Hello
I need to create a sccm application that installs X-lite on a bunch of computers. The current installer can be found here: http://www.counterpath.com/x-lite-download/
The challenge can be summarized like this:
- No logged on user has any admin rights.
- The exe installs to %localappdata%
- The office environment is free seating. So this needs to be installed in every users %localappdata% on all computers.
- The exe prompts for admin rights.
- The exe has no known parameters.
- X-lite has to be the newest version. At launch, it checks for updates and gives the user the choice to update (manually, requires admin) or close. Whatever the solution may be, this has to be low maintenance.
My solution so far:
- PADT script that runs Execute-ProcessAsUser -RunLevel HighestAvailable -Path $PathToExe -Wait
- The Deployment Type is run under the SYSTEM account, and the user is allowed to interact with the installer.
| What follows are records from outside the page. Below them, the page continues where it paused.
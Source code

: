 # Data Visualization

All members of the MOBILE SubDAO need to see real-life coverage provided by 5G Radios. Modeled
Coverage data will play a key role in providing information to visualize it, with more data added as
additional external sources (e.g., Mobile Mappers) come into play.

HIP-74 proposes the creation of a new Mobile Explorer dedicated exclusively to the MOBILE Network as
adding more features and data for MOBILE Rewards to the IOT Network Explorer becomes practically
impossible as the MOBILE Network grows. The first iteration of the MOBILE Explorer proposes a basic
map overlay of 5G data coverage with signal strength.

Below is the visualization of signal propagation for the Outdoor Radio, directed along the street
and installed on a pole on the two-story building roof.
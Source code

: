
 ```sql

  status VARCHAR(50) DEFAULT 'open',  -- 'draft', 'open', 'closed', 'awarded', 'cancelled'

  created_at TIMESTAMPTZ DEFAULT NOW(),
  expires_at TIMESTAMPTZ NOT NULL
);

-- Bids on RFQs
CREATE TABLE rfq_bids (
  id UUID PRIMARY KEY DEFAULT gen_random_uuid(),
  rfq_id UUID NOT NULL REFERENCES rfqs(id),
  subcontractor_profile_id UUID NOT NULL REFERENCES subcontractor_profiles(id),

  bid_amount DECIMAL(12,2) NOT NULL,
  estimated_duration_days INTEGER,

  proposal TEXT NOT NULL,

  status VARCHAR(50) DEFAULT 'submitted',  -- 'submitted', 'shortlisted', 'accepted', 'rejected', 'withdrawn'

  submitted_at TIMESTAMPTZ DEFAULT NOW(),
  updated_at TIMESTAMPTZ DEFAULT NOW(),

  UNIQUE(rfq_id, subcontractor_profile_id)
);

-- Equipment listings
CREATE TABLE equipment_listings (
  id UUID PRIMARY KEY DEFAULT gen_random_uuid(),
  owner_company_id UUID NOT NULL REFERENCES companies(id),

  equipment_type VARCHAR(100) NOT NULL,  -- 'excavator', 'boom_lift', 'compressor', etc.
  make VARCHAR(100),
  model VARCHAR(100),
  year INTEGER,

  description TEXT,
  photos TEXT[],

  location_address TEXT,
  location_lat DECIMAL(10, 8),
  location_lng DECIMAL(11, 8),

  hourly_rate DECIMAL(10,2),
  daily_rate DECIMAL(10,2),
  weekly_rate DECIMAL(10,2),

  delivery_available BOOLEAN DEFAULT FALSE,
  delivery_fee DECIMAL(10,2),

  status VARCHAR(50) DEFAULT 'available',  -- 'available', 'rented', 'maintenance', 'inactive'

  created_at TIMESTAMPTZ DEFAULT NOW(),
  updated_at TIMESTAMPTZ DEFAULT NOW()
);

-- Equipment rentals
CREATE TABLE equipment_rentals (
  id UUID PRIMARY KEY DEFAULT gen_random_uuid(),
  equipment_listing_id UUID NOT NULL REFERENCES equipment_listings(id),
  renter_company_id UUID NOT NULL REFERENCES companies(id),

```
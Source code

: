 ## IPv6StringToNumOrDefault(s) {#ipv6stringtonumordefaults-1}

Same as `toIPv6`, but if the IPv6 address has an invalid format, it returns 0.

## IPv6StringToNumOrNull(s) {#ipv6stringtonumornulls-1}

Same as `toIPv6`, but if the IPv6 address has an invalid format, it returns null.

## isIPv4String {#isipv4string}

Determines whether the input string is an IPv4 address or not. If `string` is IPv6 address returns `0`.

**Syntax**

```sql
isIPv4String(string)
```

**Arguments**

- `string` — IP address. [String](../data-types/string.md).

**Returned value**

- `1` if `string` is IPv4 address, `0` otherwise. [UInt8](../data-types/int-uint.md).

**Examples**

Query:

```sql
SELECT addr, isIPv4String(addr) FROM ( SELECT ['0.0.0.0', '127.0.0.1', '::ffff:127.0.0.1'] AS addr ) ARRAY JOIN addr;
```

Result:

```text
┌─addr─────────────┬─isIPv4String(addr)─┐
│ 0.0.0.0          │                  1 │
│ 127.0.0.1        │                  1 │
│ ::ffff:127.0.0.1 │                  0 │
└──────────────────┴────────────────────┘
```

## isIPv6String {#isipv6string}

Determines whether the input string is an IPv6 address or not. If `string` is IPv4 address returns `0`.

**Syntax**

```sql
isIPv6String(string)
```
The installer interface shows up, the user needs to accept eula and press next. If the logged on user is admin, everything works fine. If not (which is the case here), the installer will prompt for admin credentials.
I was under the impression that ExecuteProcessAsUser would grant the logged on user admin rights from SYSTEM’s security token through a scheduled task. This seems not to be the case.
Thoughts?
Hi,
First of all you need to understand why your software need admin rights to be install. Maybe the software is uncompressing and one part need admin right and the other one will not.
Did you ask the Publisher Customer support? May be the Customer support have a machine base msi instead a user base one.
Thanks,
If I recall correctly, the installer creates two firewall entries and creates a shortcut in %public%\Desktop. I tried creating these manually before install, in case the installer would skip these steps, but no luck. The customer support has stated that there are no switches, but earlier versions did. I figure it’s because they want customers to upgrade to the non-free version called Bria.
Hi,
How are they suggesting to deploy that software on your computers? They should have a suggestion? Is it because it is a free version? If so then may be using the other version…
Thanks,
@kevin-2 quite an old thread but worth asking. Did you ever find a solution to this? "I was under the impression that ExecuteProcessAsUser would grant the logged on user admin rights from SYSTEM’s security token through a scheduled task. This seems not to be the case."
No, the customer changed to a different software that was possible to package properly
I was under the impression that ExecuteProcessAsUser would grant the logged on user admin rights from SYSTEM’s security token through a scheduled task. This seems not to be the case.
Execute-ProcessAsUser adds a scheduled task that runs as the currently logged on user. This will not grant extra rights but lets the installation execute user oriented stuff as the currently logged on user.
You can always do lower privilege stuff using a higher privilege account but you can not do higher privilege stuff with a lower privilege account.